Freedom of Speech comes with responsibility


This is a controversial topic, and many of you will not like my point of view. However, I have tried to give this subject a lot of thought.  It relates to what I consider the irresponsible actions of Terry Jones, the “pastor” from Florida. I am not talking about either the Lindsay Graham or the General Petreus solution here, I am talking about the responsibility that comes with our right to free speech.

Terry Jones knew that his actions would create a situation when Middle Eastern countries learned of his actions. Terry Jones knew the consequences of his actions – that there would be a riot because the more radical imams would stir up the hatred against the USA as well as against Christians.

In the past innocent words have been twisted and distorted by those radicals, and it had also led to riots and deaths.
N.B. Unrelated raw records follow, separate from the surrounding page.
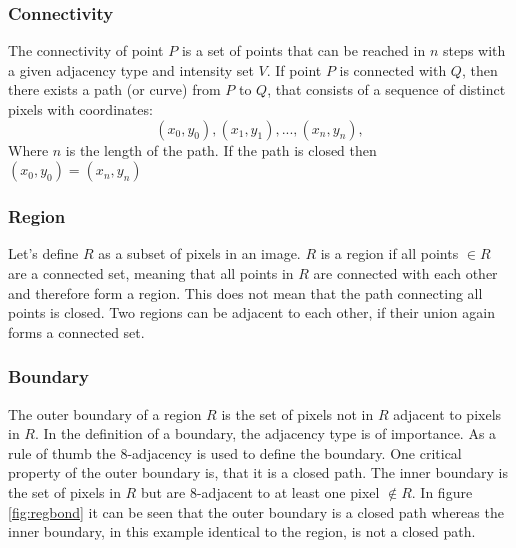 \subsubsection{Connectivity}
The connectivity of point $P$ is a set of points that can be reached in $n$ steps with a given adjacency type and intensity set $V$. If point $P$ is connected with $Q$, then there exists a path (or curve) from $P$ to $Q$, that consists of a sequence of distinct pixels with coordinates:
\begin{equation*}
    (x_0,y_0),(x_1,y_1),...,(x_n,y_n), 
\end{equation*}
Where $n$ is the length of the path. If the path is closed then $(x_0,y_0) = (x_n,y_n)$
\subsubsection{Region}
Let's define $R$ as a subset of pixels in an image. $R$ is a region if all points $\in R$ are a connected set, meaning that all points in $R$ are connected with each other and therefore form a region. This does not mean that the path connecting all points is closed. Two regions can be adjacent to each other, if their union again forms a connected set. 

\subsubsection{Boundary}
The outer boundary of a region $R$ is the set of pixels not in $R$ adjacent to pixels in $R$. In the definition of a boundary, the adjacency type is of importance. As a rule of thumb the 8-adjacency is used to define the boundary. One critical property of the outer boundary is, that it is a closed path. The inner boundary is the set of pixels in $R$ but are 8-adjacent to at least one pixel $\notin  R$. In figure \ref{fig:regbond} it can be seen that the outer boundary is a closed path whereas the inner boundary, in this example identical to the region, is not a closed path.

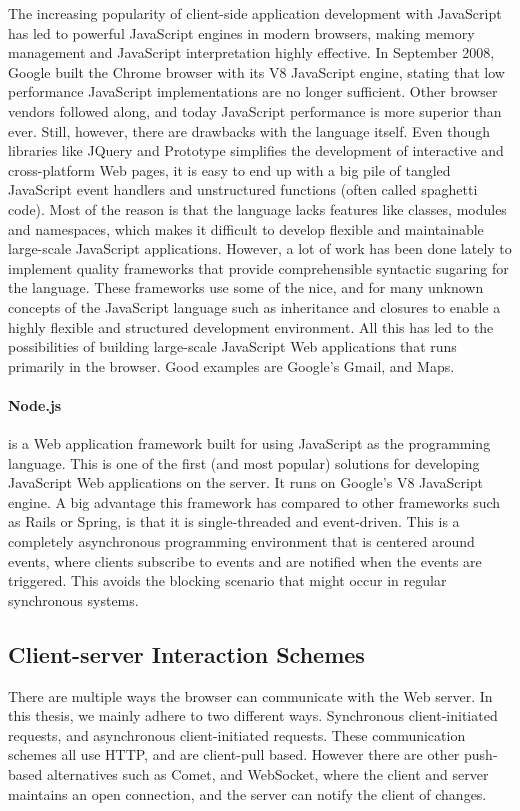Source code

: The increasing popularity of client-side application development with JavaScript has led to powerful JavaScript engines in modern browsers, making memory management and JavaScript interpretation highly effective. In September 2008, Google built the Chrome browser with its V8 JavaScript engine\cite{v8}, stating that low performance JavaScript implementations are no longer sufficient. Other browser vendors followed along, and today JavaScript performance is more superior than ever. Still, however, there are drawbacks with the language itself. Even though libraries like JQuery and Prototype simplifies the development of interactive and cross-platform Web pages, it is easy to end up with a big pile of tangled JavaScript event handlers and unstructured functions (often called spaghetti code\cite{spagetticode}). Most of the reason is that the language lacks features like classes, modules and namespaces, which makes it difficult to develop flexible and maintainable large-scale JavaScript applications. However, a lot of work has been done lately to implement quality frameworks that provide comprehensible syntactic sugaring for the language. These frameworks use some of the nice, and for many unknown concepts of the JavaScript language such as inheritance and closures to enable a highly flexible and structured development environment. All this has led to the possibilities of building large-scale JavaScript Web applications that runs primarily in the browser. Good examples are Google's Gmail\cite{mail}, and Maps\cite{maps}.

\paragraph{Node.js}\cite{node} is a Web application framework built for using JavaScript as the programming language. This is one of the first (and most popular) solutions for developing JavaScript Web applications on the server. It runs on Google's V8 JavaScript engine. A big advantage this framework has compared to other frameworks such as Rails or Spring, is that it is single-threaded and event-driven. This is a completely asynchronous programming environment that is centered around events, where clients subscribe to events and are notified when the events are triggered. This avoids the blocking scenario that might occur in regular synchronous systems. 


\subsection{Client-server Interaction Schemes}
There are multiple ways the browser can communicate with the Web server. In this thesis, we mainly adhere to two different ways. Synchronous client-initiated requests, and asynchronous client-initiated requests. These communication schemes all use HTTP, and are client-pull based. However there are other push-based alternatives such as Comet\cite{comet}, and WebSocket\cite{websocket}, where the client and server maintains an open connection, and the server can notify the client of changes.

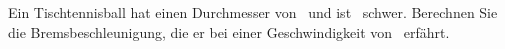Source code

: Ein Tischtennisball hat einen Durchmesser von \dTTO\ und ist \mTTO\ schwer. Berechnen Sie die Bremsbeschleunigung, die er bei einer Geschwindigkeit von \vTTO\ erfährt.
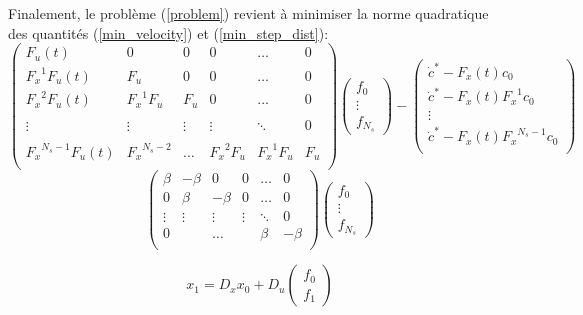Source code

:\documentclass[10pt,a4paper]{article}
\begin{document}
Finalement, le problème (\ref{problem}) revient à minimiser la norme quadratique des quantités (\ref{min_velocity}) et (\ref{min_step_dist}):
\begin{equation}\label{min_velocity}
\begin{pmatrix} 
 F_u(t)        		& 0 	 		& 0 &0& \hdots & 0 \\
 {F_x}^1 F_u(t) 		& F_u 	 		& 0 &0& \hdots & 0 \\
 {F_x}^2 F_u(t) 		& {F_x}^1 F_u 	& F_u &0& \hdots & 0 \\ \\
 \vdots	 			&\vdots 	& \vdots & \vdots &  \ddots & 0 \\ \\
 {F_x}^{N_s-1} F_u(t) 	&  {F_x}^{N_s-2}	& \hdots& {F_x}^2 F_u& {F_x}^1 F_u  & F_u \\
\end{pmatrix}\begin{pmatrix} 
f_0 \\
\vdots \\
f_{N_s}
\end{pmatrix} - \begin{pmatrix} 
\dot{c}^*-F_x(t) c_0\\
\dot{c}^*-F_x(t){F_x}^1 c_0\\
\vdots \\
\dot{c}^*-F_x(t){F_x}^{N_s-1} c_0\\
\end{pmatrix}
\end{equation}
\begin{equation}\label{min_step_dist}
\begin{pmatrix} 
 \beta    & -\beta 	 	& 0 &0& \hdots & 0 \\
 0&\beta    & -\beta 	 	& 0 & \hdots & 0 \\
 \vdots	 			&\vdots 	& \vdots & \vdots &  \ddots & 0 \\ 
 0       		&  	 		&    \hdots&  & \beta    & -\beta \\
\end{pmatrix}
\begin{pmatrix} 
f_0 \\
\vdots \\
f_{N_s}
\end{pmatrix}
\end{equation}


\begin{equation}
x_1=D_xx_0+D_u\begin{pmatrix} f_0 \\ f_1 \end{pmatrix}
\end{equation}
\end{document}
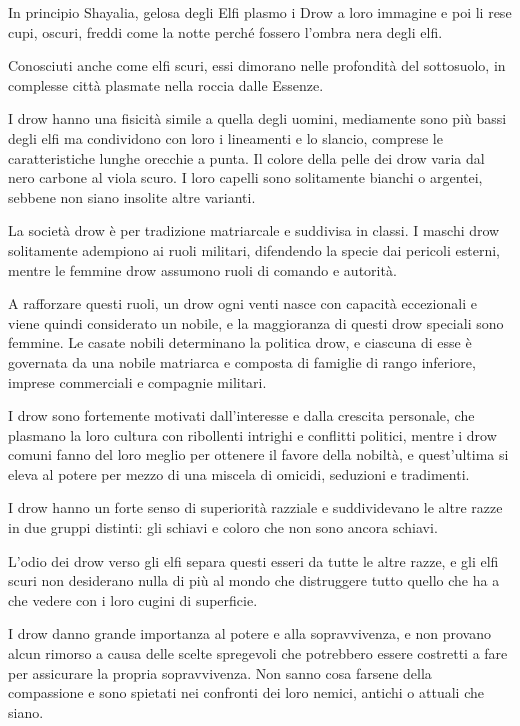 \documentclass[a4paper,11pt,twoside,openany]{book}
\begin{document}
In principio Shayalia, gelosa degli Elfi plasmo i Drow a loro immagine e poi li rese cupi, oscuri, freddi come la notte perché fossero l'ombra nera degli elfi.

Conosciuti anche come elfi scuri, essi dimorano nelle profondità del sottosuolo, in complesse città plasmate nella roccia dalle Essenze.

I drow hanno una fisicità simile a quella degli uomini, mediamente sono più bassi degli elfi ma condividono con loro i lineamenti e lo slancio, comprese le caratteristiche lunghe orecchie a punta. Il colore della pelle dei drow varia dal nero carbone al viola scuro. I loro capelli sono solitamente bianchi o argentei, sebbene non siano insolite altre varianti.

La società drow è per tradizione matriarcale e suddivisa in classi. I maschi drow solitamente adempiono ai ruoli militari, difendendo la specie dai pericoli esterni, mentre le femmine drow assumono ruoli di comando e autorità.

A rafforzare questi ruoli, un drow ogni venti nasce con capacità eccezionali e viene quindi considerato un nobile, e la maggioranza di questi drow speciali sono femmine. Le casate nobili determinano la politica drow, e ciascuna di esse è governata da una nobile matriarca e composta di famiglie di rango inferiore, imprese commerciali e compagnie militari.

I drow sono fortemente motivati dall'interesse e dalla crescita personale, che plasmano la loro cultura con ribollenti intrighi e conflitti politici, mentre i drow comuni fanno del loro meglio per ottenere il favore della nobiltà, e quest'ultima si eleva al potere per mezzo di una miscela di omicidi, seduzioni e tradimenti.

I drow hanno un forte senso di superiorità razziale e suddividevano le altre razze in due gruppi distinti: gli schiavi e coloro che non sono ancora schiavi.

L'odio dei drow verso gli elfi separa questi esseri da tutte le altre razze, e gli elfi scuri non desiderano nulla di più al mondo che distruggere tutto quello che ha a che vedere con i loro cugini di superficie.

I drow danno grande importanza al potere e alla sopravvivenza, e non provano alcun rimorso a causa delle scelte spregevoli che potrebbero essere costretti a fare per assicurare la propria sopravvivenza. Non sanno cosa farsene della compassione e sono spietati nei confronti dei loro nemici, antichi o attuali che siano.
\end{document}
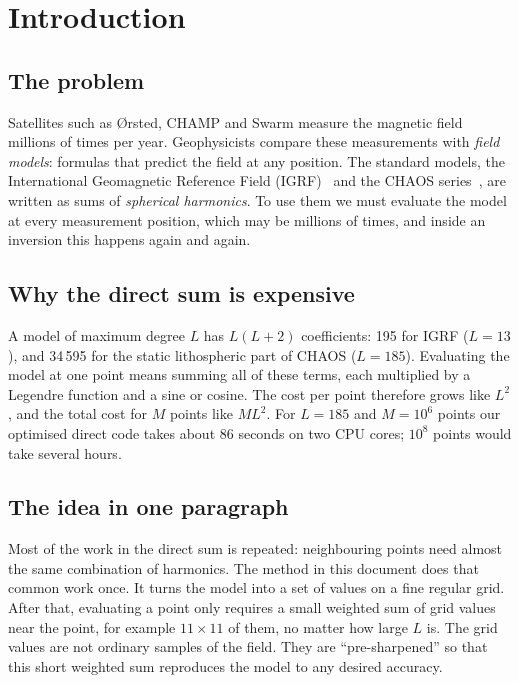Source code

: \documentclass[11pt,a4paper]{article}
\theoremstyle{definition}
\begin{document}
\section{Introduction}\label{sec:intro}

\subsection{The problem}
Satellites such as \O rsted, CHAMP and Swarm measure the magnetic field millions of times per year. Geophysicists
compare these measurements with \emph{field models}: formulas that predict the field at any position. The standard
models, the International Geomagnetic Reference Field (IGRF)~\cite{alken2021} and the CHAOS series~\cite{finlay2020}, are
written as sums of \emph{spherical harmonics}. To use them we must evaluate the model at every measurement position,
which may be millions of times, and inside an inversion this happens again and again.

\subsection{Why the direct sum is expensive}
A model of maximum degree $L$ has $L(L+2)$ coefficients: 195 for IGRF ($L=13$), and 34\,595 for the static
lithospheric part of CHAOS ($L=185$). Evaluating the model at one point means summing all of these terms, each
multiplied by a Legendre function and a sine or cosine. The cost per point therefore grows like $L^2$, and the total
cost for $M$ points like $ML^2$. For $L=185$ and $M=10^6$ points our optimised direct code takes about 86 seconds on
two CPU cores; $10^8$ points would take several hours.

\subsection{The idea in one paragraph}
Most of the work in the direct sum is repeated: neighbouring points need almost the same combination of
harmonics. The method in this document does that common work once. It turns the model into a set of values on a
fine regular grid. After that, evaluating a point only requires a small weighted sum of grid values near the point,
for example $11\times11$ of them, no matter how large $L$ is. The grid values are not ordinary samples of the field.
They are ``pre-sharpened'' so that this short weighted sum reproduces the model to any desired accuracy.
\end{document}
A good example were the words uttered by Pope Benedict not long after he was elected to become Pope during the Regensburg address. Now I happened to agree with the comments that were uttered at the time. I feel sure that Josef Ratzinger did not intend to cause a riot.

However, when you compare that situation with the deliberate actions of Terry Jones, one has to question the lack of responsibility shown by Jones.  I happen to think that his actions were totally irresponsible. Whether one can say that he is responsible for the deaths at the UN compound is another story. Also, I am not going as far as calling his actions bigotry, even though it might be appropriate.

Our freedom of speech, such as what I am exercising here, comes with the responsibility of not inflaming people to the point of causing riots. It also comes with the responsibility of not spreading fear amongst people. It really is very much a two way street.

Now, it happens that I disagree very much with the tactics used by Muslims when they start these riots. I happen to disagree with the manner in which they try to twist the freedom of speech so that it is used against us. The riots and the deaths caused by the riots are a form of intimidation. Muslims are very goood at that form of intimidation. Their imams are very good at whipping up the anger that leads to the riots, church burning, and the deaths of westerners in Muslim countries.  It is nothing new in those countries.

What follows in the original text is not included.